Caccini did not coin this term, although he was the first to use it to describe music. The idea behind it was one that had periodically resurfaced over the centuries (other important themes in Western culture have done likewise). Cicero and Quintilian state clearly that
Ars est celare artem. But the work
sprezzatura originated, in the context of social interaction, in Baldassare Castigliones' famous
Libro del Cortegiano (The Book of the Courtier) of 1528:
La gratia / È fuggir quanto più si pò (...) la affettatione, & per dir forse una nuova parola, usar in ogni cosa una certa sprezzatura che nasconda l'arte, & dimostri ciò che si fa, & dice venir fatto senza fatica, & quasi senza pensarvi (...)
'Having already given much thought to the origin of this grace (...), I have discovered a universal rule (...): namely, to steer clear of affectation at all costs, and - to use for it a word that is perhaps new - to practise in all things a certain sprezzatura, which conceals art and makes whatever one does or says seem spontaneous and almost effortless.'
Caccini first applied the term
sprezzatura to music in the preface to his opera
Euridice of 1600:
(...) Nella qual maniera di canto ho io usato una certa sprezzatura, che io ho stimato che abbia del nobile, parendomi con essa di essermi appressato quel più alla natural favella (...)
'And in using this matter of singing I have allowed a certain
sprezzatura - a certain play in the timing to give, as I consider it, a heightening effect - so as to come as close as possible to natural speech.'
Remarkably, here Caccini notes not only the importance of
sprezzatura, but also the need to bring singing closer to the inflections and rhythms of ordinary speech - an idea that he later confirmed and elaborated on in the preface to
Le Nuove Musiche:
Mi venne pensiero introdurre una sorte di musica, per cui altri potesse quasi che in armonia favellar, usando in essa (come altre volte ho detto) una certa nobile sprezzatura di canto (...)

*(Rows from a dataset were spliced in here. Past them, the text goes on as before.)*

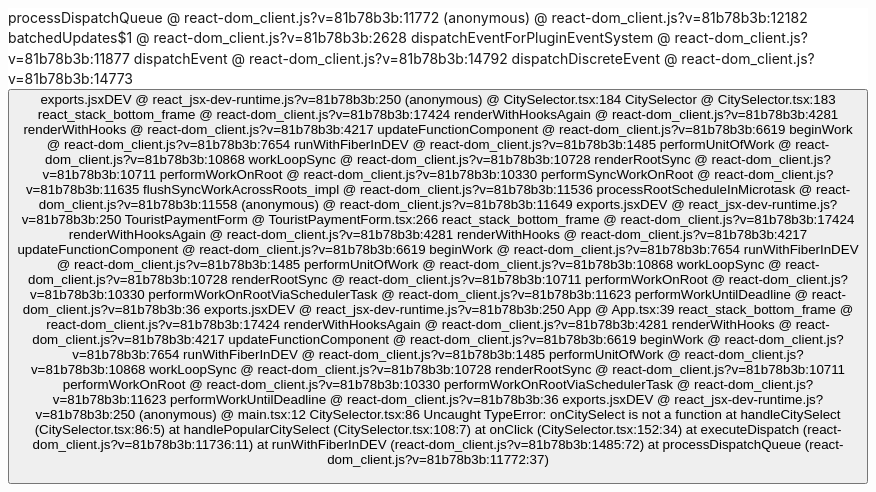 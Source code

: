 processDispatchQueue @ react-dom_client.js?v=81b78b3b:11772
(anonymous) @ react-dom_client.js?v=81b78b3b:12182
batchedUpdates$1 @ react-dom_client.js?v=81b78b3b:2628
dispatchEventForPluginEventSystem @ react-dom_client.js?v=81b78b3b:11877
dispatchEvent @ react-dom_client.js?v=81b78b3b:14792
dispatchDiscreteEvent @ react-dom_client.js?v=81b78b3b:14773
<button>
exports.jsxDEV @ react_jsx-dev-runtime.js?v=81b78b3b:250
(anonymous) @ CitySelector.tsx:184
CitySelector @ CitySelector.tsx:183
react_stack_bottom_frame @ react-dom_client.js?v=81b78b3b:17424
renderWithHooksAgain @ react-dom_client.js?v=81b78b3b:4281
renderWithHooks @ react-dom_client.js?v=81b78b3b:4217
updateFunctionComponent @ react-dom_client.js?v=81b78b3b:6619
beginWork @ react-dom_client.js?v=81b78b3b:7654
runWithFiberInDEV @ react-dom_client.js?v=81b78b3b:1485
performUnitOfWork @ react-dom_client.js?v=81b78b3b:10868
workLoopSync @ react-dom_client.js?v=81b78b3b:10728
renderRootSync @ react-dom_client.js?v=81b78b3b:10711
performWorkOnRoot @ react-dom_client.js?v=81b78b3b:10330
performSyncWorkOnRoot @ react-dom_client.js?v=81b78b3b:11635
flushSyncWorkAcrossRoots_impl @ react-dom_client.js?v=81b78b3b:11536
processRootScheduleInMicrotask @ react-dom_client.js?v=81b78b3b:11558
(anonymous) @ react-dom_client.js?v=81b78b3b:11649
<CitySelector>
exports.jsxDEV @ react_jsx-dev-runtime.js?v=81b78b3b:250
TouristPaymentForm @ TouristPaymentForm.tsx:266
react_stack_bottom_frame @ react-dom_client.js?v=81b78b3b:17424
renderWithHooksAgain @ react-dom_client.js?v=81b78b3b:4281
renderWithHooks @ react-dom_client.js?v=81b78b3b:4217
updateFunctionComponent @ react-dom_client.js?v=81b78b3b:6619
beginWork @ react-dom_client.js?v=81b78b3b:7654
runWithFiberInDEV @ react-dom_client.js?v=81b78b3b:1485
performUnitOfWork @ react-dom_client.js?v=81b78b3b:10868
workLoopSync @ react-dom_client.js?v=81b78b3b:10728
renderRootSync @ react-dom_client.js?v=81b78b3b:10711
performWorkOnRoot @ react-dom_client.js?v=81b78b3b:10330
performWorkOnRootViaSchedulerTask @ react-dom_client.js?v=81b78b3b:11623
performWorkUntilDeadline @ react-dom_client.js?v=81b78b3b:36
<TouristPaymentForm>
exports.jsxDEV @ react_jsx-dev-runtime.js?v=81b78b3b:250
App @ App.tsx:39
react_stack_bottom_frame @ react-dom_client.js?v=81b78b3b:17424
renderWithHooksAgain @ react-dom_client.js?v=81b78b3b:4281
renderWithHooks @ react-dom_client.js?v=81b78b3b:4217
updateFunctionComponent @ react-dom_client.js?v=81b78b3b:6619
beginWork @ react-dom_client.js?v=81b78b3b:7654
runWithFiberInDEV @ react-dom_client.js?v=81b78b3b:1485
performUnitOfWork @ react-dom_client.js?v=81b78b3b:10868
workLoopSync @ react-dom_client.js?v=81b78b3b:10728
renderRootSync @ react-dom_client.js?v=81b78b3b:10711
performWorkOnRoot @ react-dom_client.js?v=81b78b3b:10330
performWorkOnRootViaSchedulerTask @ react-dom_client.js?v=81b78b3b:11623
performWorkUntilDeadline @ react-dom_client.js?v=81b78b3b:36
<App>
exports.jsxDEV @ react_jsx-dev-runtime.js?v=81b78b3b:250
(anonymous) @ main.tsx:12
CitySelector.tsx:86 Uncaught TypeError: onCitySelect is not a function
    at handleCitySelect (CitySelector.tsx:86:5)
    at handlePopularCitySelect (CitySelector.tsx:108:7)
    at onClick (CitySelector.tsx:152:34)
    at executeDispatch (react-dom_client.js?v=81b78b3b:11736:11)
    at runWithFiberInDEV (react-dom_client.js?v=81b78b3b:1485:72)
    at processDispatchQueue (react-dom_client.js?v=81b78b3b:11772:37)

'I conceived the idea of a new sort of music which enabled me practically to speak in harmony, allowing myself (as I have said elsewhere) a certain studied nonchalance in the manner of singing.'
The madrigal
Deh, dove son fuggiti, given as an example of style in the preface of 1602, includes a passage that is to be performed
'senza mesura, quasi favellando in armonia con la suddetta sprezzatura' - ('without regular rhythm, as if speaking in tones, with the aforesaid nonchalance').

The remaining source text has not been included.